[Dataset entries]
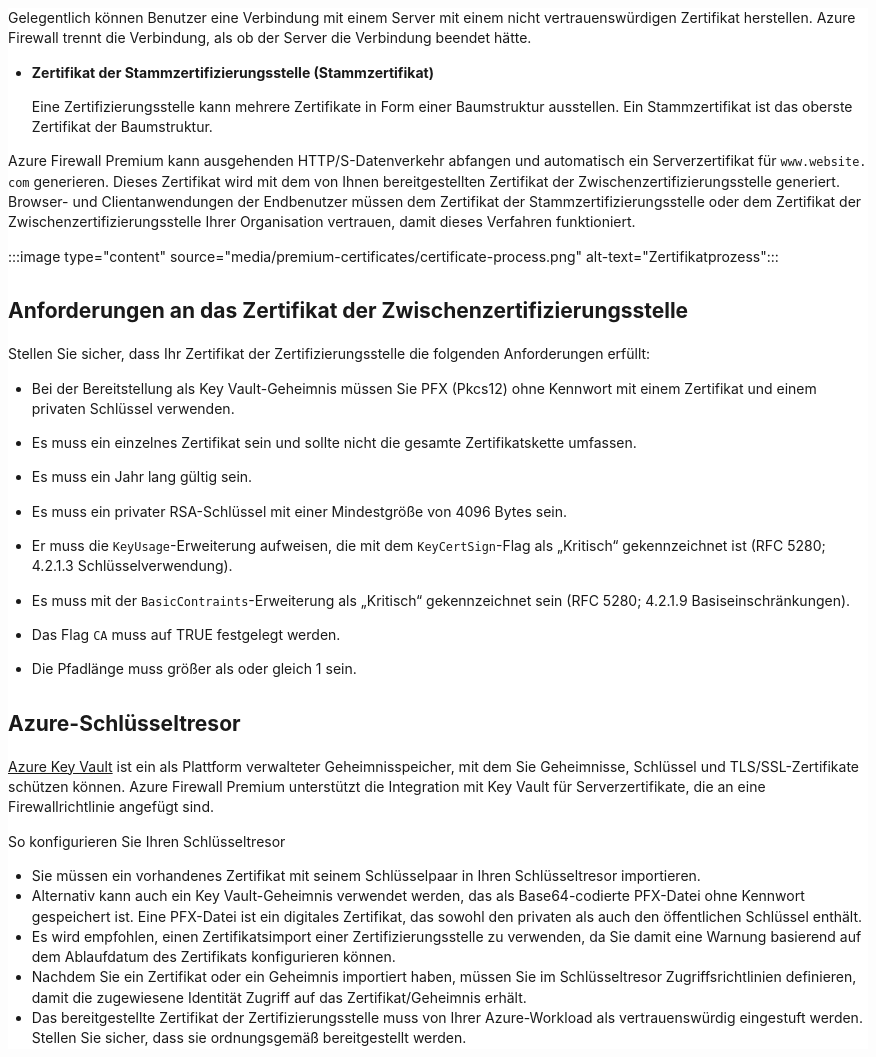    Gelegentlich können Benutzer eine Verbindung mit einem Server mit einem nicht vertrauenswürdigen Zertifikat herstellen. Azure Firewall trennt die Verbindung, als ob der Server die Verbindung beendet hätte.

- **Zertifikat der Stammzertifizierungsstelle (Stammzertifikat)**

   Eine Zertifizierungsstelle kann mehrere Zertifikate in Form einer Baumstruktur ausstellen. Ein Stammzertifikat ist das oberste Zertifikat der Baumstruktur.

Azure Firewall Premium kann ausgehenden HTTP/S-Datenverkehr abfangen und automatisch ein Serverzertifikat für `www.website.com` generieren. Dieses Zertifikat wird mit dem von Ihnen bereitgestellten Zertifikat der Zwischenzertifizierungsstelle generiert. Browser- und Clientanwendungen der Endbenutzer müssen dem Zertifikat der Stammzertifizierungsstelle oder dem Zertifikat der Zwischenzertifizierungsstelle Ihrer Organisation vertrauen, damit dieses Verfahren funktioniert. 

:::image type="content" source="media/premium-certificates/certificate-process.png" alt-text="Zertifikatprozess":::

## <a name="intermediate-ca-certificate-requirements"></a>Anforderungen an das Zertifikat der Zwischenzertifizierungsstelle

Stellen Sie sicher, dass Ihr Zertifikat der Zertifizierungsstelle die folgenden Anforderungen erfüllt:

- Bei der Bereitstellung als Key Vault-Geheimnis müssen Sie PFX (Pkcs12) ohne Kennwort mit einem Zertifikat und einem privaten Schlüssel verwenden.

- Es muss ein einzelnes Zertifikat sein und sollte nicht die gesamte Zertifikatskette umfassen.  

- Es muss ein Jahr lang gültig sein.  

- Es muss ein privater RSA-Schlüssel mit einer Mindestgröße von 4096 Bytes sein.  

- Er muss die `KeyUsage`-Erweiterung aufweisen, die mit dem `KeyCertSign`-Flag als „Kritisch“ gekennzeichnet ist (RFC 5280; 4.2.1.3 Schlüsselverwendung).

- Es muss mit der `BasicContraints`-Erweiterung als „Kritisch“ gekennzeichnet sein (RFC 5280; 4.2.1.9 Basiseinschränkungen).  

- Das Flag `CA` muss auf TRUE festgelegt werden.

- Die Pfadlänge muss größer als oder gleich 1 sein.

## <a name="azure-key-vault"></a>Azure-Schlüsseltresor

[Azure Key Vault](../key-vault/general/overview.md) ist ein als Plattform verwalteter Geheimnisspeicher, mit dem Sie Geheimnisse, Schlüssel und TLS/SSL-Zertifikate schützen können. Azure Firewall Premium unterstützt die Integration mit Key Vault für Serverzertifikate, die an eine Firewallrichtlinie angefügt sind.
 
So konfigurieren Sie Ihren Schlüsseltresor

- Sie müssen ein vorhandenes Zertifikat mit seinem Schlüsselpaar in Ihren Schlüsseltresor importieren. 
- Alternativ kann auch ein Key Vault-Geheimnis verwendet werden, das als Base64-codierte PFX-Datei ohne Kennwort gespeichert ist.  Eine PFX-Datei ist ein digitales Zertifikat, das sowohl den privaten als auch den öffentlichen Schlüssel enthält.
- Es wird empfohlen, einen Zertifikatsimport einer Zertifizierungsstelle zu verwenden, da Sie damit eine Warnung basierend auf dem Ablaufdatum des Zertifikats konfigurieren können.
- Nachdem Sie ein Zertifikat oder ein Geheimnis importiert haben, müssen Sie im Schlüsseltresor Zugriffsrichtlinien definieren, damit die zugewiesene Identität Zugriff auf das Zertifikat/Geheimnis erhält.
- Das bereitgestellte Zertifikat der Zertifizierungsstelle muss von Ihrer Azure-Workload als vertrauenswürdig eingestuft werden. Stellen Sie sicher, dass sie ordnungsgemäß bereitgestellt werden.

■ **TASK ITEM**
Each line in the data above either holds "werden" or does not. State how many do, as a bare number.

■ **OUTPUT FOR THIS TASK**
3